Down time reflected in Budget

None of us were under any illusion that the economic and fiscal outlook would sustain a generous spending programme to meet every need.

All the forecasts warn us that we are heading into a deeper and more prolonged slowdown with unemployment likely to peak in the middle of next year.

The reality of recession is felt particularly by Maori whanau, including those in Manawatu and I mihi to their resilience, their ability to be collective and their capacity to support each other.

In its most basic form, while the Maori participation rate increased in the past year, the rise in employment was similar to the overall employment growth and we are talking between 0.5 per cent to 0.7 per cent.

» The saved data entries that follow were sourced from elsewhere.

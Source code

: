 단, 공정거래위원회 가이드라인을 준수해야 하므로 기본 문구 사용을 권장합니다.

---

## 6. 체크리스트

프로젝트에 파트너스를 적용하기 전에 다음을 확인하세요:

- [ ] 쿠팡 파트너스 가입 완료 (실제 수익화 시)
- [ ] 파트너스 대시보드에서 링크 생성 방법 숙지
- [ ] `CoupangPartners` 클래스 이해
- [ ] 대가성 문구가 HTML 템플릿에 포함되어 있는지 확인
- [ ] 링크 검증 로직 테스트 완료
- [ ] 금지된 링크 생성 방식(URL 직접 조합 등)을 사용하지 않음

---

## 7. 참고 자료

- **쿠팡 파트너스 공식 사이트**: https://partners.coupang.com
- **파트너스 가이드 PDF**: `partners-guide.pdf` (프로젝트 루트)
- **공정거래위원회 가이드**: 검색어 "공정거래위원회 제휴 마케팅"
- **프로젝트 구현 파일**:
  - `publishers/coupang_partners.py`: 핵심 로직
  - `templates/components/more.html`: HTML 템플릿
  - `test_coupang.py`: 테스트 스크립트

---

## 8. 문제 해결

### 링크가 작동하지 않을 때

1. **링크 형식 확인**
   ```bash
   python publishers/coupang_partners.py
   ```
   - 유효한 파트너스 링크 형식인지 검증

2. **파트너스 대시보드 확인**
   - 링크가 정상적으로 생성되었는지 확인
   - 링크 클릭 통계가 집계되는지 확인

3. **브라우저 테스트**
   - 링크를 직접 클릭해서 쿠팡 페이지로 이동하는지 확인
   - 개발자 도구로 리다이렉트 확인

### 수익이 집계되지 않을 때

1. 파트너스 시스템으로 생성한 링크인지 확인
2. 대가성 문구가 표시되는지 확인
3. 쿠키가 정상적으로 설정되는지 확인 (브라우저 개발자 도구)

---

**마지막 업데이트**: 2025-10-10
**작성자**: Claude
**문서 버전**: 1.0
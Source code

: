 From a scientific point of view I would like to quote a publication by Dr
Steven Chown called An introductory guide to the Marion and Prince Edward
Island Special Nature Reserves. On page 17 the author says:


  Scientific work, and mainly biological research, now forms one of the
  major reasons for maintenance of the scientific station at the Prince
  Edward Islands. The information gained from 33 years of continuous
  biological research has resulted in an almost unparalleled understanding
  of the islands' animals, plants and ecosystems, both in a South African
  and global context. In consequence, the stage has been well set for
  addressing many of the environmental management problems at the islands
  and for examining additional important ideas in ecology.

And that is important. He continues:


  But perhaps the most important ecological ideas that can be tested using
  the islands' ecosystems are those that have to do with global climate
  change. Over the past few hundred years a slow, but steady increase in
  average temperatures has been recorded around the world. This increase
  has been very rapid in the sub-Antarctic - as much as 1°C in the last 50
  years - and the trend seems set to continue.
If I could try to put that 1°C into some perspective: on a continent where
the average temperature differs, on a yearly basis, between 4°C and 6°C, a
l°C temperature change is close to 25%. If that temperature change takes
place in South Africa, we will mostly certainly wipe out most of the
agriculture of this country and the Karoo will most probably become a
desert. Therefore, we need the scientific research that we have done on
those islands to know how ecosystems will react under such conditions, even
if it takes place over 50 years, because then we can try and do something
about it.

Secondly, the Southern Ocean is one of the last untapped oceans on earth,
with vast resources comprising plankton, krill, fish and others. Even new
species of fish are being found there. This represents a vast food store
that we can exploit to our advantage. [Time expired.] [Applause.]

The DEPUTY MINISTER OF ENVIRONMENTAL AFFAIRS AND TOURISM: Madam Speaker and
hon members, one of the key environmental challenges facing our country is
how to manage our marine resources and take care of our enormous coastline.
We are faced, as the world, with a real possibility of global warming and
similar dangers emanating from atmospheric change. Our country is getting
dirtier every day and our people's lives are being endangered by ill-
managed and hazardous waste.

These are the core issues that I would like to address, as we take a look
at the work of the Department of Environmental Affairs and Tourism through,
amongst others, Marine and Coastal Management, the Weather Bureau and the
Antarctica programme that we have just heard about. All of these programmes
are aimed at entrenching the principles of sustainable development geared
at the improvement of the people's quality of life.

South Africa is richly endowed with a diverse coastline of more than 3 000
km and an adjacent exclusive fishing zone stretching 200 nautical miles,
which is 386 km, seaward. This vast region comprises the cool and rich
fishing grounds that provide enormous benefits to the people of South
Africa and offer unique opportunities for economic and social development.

But for unemployment, the contrast is stark. We are sitting on an unemployment rate for Maori of 9.2 per cent, which is more than twice the annual average rate for all people of 4.5 per cent.

And we are particularly alert to the needs of our young Maori people, between 18 and 24 years; a group that has suffered disproportionately and consistently, not just this year, but in the 10 years leading up to it.

These are grim times, and we must prepare for the certainty that pressure on households will intensify.

This Budget is a careful Budget.

For the Maori Party, protecting the vulnerable was an important priority in our negotiations. We welcome the allocation of up to $40 million for community responses to the recession.

In our journeys across Aotearoa we come across amazing stories of our every-day entrepreneurs who are designing solutions for their own local issues.

The community response fund is an opportunity to support the people to devise their own answers to the needs that will inevitably flow as a result of the economic downturn.

The investment in infrastructure is another open door for Maori people. The $7.45 billion is a create-work scheme on a massive scale a scheme that will result in the construction of major projects and in the longer term will contribute to the lifting of economic growth.

Our approach to Budget 2009 was also developed around holding the line on whanau ora. There is nothing of more importance than thinking of the families who inspire us to build this nation in a way that takes their well-being into account.

We celebrate the healthy homes approach that has been achieved. We are delighted with the $323 million allocated to insulate and heat homes built before 2000.

And we are proud of the commitments made in allocating $12 million over the next two years for the rural housing programme.

I'm also pleased that almost $70 million has enabled our kohanga reo and playcentres to benefit from the expansion of the 20-hours free early childhood education initiative.

And then we have $20 m to extend Te Kotahitanga programme in 30 more schools, to ensure teachers are equipped with the skills and strategies to ensure Maori students reach their full potential.

Last week's Budget also saw $22 m devoted to speed up the process and reduce the time it takes to settle treaty claims.

We know that streamlining the process is a clear mechanism to achieve the enduring reconciliation between iwi, hapu and the Crown that our tupuna believed was possible when they signed Te Tiriti o Waitangi.

And so, in this 2009 Budget, we can see the influence of the Maori Party right across the government, including some significant gains achieved in our ministerial positions.

In my portfolios, I am so pleased that more than $11 m has been set aside to support those unsung heroes in our community the informal carers the people who support an ill, disabled or frail aged family member.

And I am proud, too, of the support that will enable stronger engagement among local communities.